Experts Urge Data Oversight ‘Down to Jitter and Latency’ in Broadband Reporting

Schools, states, and data firms push broadband map accuracy.

Experts Urge Data Oversight ‘Down to Jitter and Latency’ in Broadband Reporting
Photo of (from left to right) Scott D. Woods, president of public-private partnerships at Ready.net; Bryan Darr, vice president of government affairs at Ookla; Evan Feinman, principal at Feinman Strategic Network; Kelleigh Cole, director of policy and communications at the Utah Education and Telehealth Network; Philip Neufeld (moderator), executive officer for strategic research at Fresno Unified School District speak during the broadband mapping panel at the AnchorNets 2025 Conference in Arlington, Va.

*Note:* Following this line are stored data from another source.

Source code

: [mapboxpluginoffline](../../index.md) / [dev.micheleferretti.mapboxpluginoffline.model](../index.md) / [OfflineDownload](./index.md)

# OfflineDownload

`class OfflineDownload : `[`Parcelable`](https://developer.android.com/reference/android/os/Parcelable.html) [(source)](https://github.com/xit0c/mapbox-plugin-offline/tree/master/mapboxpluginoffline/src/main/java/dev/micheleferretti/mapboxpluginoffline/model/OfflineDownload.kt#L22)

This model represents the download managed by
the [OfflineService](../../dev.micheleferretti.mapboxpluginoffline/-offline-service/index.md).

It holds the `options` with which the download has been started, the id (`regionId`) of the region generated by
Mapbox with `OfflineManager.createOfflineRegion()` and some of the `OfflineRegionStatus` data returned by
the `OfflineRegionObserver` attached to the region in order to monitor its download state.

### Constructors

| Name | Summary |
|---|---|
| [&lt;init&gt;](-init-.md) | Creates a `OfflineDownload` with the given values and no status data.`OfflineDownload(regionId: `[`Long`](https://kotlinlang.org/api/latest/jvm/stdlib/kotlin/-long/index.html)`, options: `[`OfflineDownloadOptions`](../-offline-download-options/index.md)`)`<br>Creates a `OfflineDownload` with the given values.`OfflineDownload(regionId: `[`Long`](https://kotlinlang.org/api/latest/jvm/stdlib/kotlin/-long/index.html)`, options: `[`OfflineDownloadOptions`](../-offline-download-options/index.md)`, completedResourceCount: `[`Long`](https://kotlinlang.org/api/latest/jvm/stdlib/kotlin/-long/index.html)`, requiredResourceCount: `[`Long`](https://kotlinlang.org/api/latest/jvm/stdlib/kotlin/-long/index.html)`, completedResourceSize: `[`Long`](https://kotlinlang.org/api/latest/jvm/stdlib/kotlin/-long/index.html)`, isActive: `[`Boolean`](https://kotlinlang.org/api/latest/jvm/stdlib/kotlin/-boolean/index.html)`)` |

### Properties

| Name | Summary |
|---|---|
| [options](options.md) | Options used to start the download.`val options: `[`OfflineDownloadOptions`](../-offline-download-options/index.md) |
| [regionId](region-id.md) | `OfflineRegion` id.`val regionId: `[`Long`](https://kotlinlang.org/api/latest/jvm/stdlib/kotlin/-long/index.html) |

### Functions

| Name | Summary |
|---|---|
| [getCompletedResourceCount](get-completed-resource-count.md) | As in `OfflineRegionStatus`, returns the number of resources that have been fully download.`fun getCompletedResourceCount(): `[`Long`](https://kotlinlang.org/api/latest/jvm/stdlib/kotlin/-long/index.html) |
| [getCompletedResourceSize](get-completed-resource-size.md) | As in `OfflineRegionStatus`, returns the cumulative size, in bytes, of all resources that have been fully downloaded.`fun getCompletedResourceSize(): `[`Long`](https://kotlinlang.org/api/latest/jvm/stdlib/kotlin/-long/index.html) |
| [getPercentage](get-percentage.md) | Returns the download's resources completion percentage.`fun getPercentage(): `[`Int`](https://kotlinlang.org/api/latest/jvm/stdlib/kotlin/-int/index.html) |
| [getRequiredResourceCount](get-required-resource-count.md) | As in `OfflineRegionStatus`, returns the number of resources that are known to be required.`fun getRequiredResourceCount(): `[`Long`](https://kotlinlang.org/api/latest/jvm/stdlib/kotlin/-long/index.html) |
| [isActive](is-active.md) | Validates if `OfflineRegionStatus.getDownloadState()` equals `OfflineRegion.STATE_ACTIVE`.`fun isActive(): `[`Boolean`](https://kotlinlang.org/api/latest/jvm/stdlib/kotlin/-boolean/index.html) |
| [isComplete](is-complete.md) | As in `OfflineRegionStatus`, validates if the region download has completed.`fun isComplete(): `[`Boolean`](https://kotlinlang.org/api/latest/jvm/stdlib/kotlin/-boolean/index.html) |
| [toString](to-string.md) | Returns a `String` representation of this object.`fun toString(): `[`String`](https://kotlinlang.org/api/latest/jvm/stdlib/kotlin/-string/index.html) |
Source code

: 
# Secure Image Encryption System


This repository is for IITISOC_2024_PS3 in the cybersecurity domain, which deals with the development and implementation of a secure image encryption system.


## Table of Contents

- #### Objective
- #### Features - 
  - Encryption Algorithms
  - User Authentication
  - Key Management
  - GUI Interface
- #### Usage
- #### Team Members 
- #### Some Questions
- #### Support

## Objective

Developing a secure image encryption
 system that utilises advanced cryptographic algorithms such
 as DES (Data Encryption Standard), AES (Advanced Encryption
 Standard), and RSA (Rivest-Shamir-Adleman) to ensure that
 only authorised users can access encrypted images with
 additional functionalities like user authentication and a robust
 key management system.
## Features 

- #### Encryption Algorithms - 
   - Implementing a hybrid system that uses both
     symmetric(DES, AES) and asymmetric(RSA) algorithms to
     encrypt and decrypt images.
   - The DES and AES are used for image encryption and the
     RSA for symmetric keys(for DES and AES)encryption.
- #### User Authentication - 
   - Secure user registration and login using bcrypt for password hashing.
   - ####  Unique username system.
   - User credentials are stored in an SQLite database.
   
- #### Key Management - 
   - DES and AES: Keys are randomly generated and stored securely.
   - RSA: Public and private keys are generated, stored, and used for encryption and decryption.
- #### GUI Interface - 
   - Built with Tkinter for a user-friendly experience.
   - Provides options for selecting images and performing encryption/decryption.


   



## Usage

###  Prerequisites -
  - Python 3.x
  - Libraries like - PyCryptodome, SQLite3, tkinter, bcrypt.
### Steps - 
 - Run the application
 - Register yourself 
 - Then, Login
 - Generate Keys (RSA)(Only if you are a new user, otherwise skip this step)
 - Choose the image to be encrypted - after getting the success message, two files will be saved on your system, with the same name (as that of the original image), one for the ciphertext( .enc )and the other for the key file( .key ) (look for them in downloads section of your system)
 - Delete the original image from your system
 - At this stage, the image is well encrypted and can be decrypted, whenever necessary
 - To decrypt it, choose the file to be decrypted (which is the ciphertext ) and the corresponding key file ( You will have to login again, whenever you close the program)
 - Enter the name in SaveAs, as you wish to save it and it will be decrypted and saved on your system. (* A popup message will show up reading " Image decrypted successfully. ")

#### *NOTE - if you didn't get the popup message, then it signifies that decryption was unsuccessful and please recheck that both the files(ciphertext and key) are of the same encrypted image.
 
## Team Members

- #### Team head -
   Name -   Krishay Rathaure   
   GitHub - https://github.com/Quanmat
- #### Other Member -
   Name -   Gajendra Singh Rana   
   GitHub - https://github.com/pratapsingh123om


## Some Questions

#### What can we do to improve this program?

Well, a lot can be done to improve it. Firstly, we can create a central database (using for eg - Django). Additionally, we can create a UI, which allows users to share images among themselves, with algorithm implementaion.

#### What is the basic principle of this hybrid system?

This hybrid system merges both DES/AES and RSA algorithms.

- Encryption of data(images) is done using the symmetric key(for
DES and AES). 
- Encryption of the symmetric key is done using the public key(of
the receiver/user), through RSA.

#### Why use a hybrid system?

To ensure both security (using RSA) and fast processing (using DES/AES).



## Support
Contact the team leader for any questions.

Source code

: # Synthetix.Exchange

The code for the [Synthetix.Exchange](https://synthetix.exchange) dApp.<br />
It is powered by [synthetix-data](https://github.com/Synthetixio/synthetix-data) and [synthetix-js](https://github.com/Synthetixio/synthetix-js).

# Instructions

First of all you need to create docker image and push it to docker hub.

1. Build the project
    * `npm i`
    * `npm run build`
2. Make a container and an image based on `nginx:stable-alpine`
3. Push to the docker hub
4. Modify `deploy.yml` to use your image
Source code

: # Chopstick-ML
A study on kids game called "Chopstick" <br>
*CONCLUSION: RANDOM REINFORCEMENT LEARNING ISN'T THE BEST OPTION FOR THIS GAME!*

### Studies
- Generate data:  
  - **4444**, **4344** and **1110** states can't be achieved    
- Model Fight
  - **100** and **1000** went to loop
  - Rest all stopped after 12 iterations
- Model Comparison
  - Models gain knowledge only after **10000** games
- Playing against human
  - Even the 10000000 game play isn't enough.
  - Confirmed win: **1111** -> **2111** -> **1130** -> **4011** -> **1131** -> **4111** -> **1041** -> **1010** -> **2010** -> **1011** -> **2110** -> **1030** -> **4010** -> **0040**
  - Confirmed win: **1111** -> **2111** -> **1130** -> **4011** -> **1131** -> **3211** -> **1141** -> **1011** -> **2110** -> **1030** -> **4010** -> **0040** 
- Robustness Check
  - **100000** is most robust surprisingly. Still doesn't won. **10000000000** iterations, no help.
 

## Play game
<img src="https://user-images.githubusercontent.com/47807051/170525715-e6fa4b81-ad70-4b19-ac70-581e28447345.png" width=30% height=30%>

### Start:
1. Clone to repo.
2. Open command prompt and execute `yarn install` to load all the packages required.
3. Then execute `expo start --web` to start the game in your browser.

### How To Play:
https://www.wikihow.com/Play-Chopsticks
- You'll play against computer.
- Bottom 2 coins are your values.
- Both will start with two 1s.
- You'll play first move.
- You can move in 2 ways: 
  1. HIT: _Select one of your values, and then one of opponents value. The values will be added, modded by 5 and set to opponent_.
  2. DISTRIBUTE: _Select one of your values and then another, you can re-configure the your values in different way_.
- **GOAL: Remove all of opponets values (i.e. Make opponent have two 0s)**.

ARLINGTON, Va., Oct. 30 , 2025 — It’s still an issue: There are gaps in the broadband maps.

Mapping specialists and anchor institution officials said the nation’s broadband maps still fail to show how reliably families can get online, and that schools, libraries, and data firms are helping to close the gap.

The session, here at the AnchorNets 2025 Conference, examined how federal broadband programs such as the Broadband Equity, Access, and Deployment and E-Rate depended on precise, verifiable data. Participants said the Federal Communications Commission’s new location-based maps marked progress over the older census-block system but remained incomplete without granular data from anchor institutions.